En plus du gameplay PvE classique, Back 4 Blood comprend également un composant multijoueur versus, dans lequel une équipe de quatre survivants doit affronter une horde de morts-vivants dirigée par quatre zombies spéciaux (ces types d’adversaires sont rencontrés à chaque tournant de la campagne). Bien qu’il ne soit pas l’attraction principale de Back 4 Blood, ce mode essaim peut prolonger quelque peu le temps de jeu, mais il est toujours un peu déséquilibré en faveur de l’équipe des monstres.

En termes d’optimisation, nous n’avons rencontré aucun problème avec la version PC (Steam) du jeu, qui a fonctionné sans problème sur nos systèmes de test. Et bien que les graphismes ne soient pas son point fort, vous ne pouvez pas rester indifférent à la quantité de sang et de débris humains qui jonchent les niveaux du jeu. Les joueurs les plus sensibles devraient donc y réfléchir à deux fois avant de s’aventurer dans Back 4 Blood.

Conclusion

Au final, Back 4 Blood est le genre de jeu avec lequel on peut s’amuser, au moins pendant un temps limité, mais dont le facteur « fun » dépend de plusieurs aspects.
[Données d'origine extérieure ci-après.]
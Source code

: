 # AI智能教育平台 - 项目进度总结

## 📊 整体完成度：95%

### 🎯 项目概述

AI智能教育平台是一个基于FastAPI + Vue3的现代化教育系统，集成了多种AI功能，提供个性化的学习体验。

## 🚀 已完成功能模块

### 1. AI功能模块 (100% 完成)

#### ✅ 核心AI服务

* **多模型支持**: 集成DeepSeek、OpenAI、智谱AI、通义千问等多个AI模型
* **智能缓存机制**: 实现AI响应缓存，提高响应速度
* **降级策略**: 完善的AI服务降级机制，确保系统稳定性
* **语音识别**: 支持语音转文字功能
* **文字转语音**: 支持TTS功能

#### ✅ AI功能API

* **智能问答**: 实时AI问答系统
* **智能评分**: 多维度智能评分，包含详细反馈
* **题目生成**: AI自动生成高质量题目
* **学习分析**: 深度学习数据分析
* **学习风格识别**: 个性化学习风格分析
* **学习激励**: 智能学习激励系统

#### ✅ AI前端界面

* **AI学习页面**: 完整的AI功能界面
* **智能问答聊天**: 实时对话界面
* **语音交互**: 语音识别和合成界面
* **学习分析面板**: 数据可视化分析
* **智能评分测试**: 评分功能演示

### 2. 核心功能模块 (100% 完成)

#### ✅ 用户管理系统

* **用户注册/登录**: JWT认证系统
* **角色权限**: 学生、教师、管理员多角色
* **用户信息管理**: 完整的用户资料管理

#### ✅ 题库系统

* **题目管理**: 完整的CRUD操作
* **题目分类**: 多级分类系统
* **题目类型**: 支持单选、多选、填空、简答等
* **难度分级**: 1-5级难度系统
As-tu des amis avec qui jouer ? Avez-vous des abonnements PlayStation Plus ou Xbox Live si vous jouez sur des consoles ? Vous avez envie de rejouer les mêmes scénarios avec des changements minimes, encore et encore ? L’idée de construire des jeux de cartes dans un tel jeu vous séduit-elle ?

Nous vous recommandons d’activer un abonnement Xbox Game Pass, Back 4 Blood est inclus sur les PC et les consoles Xbox, et de tester le jeu de cette façon sans frais supplémentaires. Et si la formule actuelle et les ajouts que les producteurs promettent pour l’année prochaine vous ont convaincu, vous pouvez acheter Back 4 Blood à un prix plus abordable lors des inévitables campagnes de réduction du vendredi noir et/ou de l’hiver.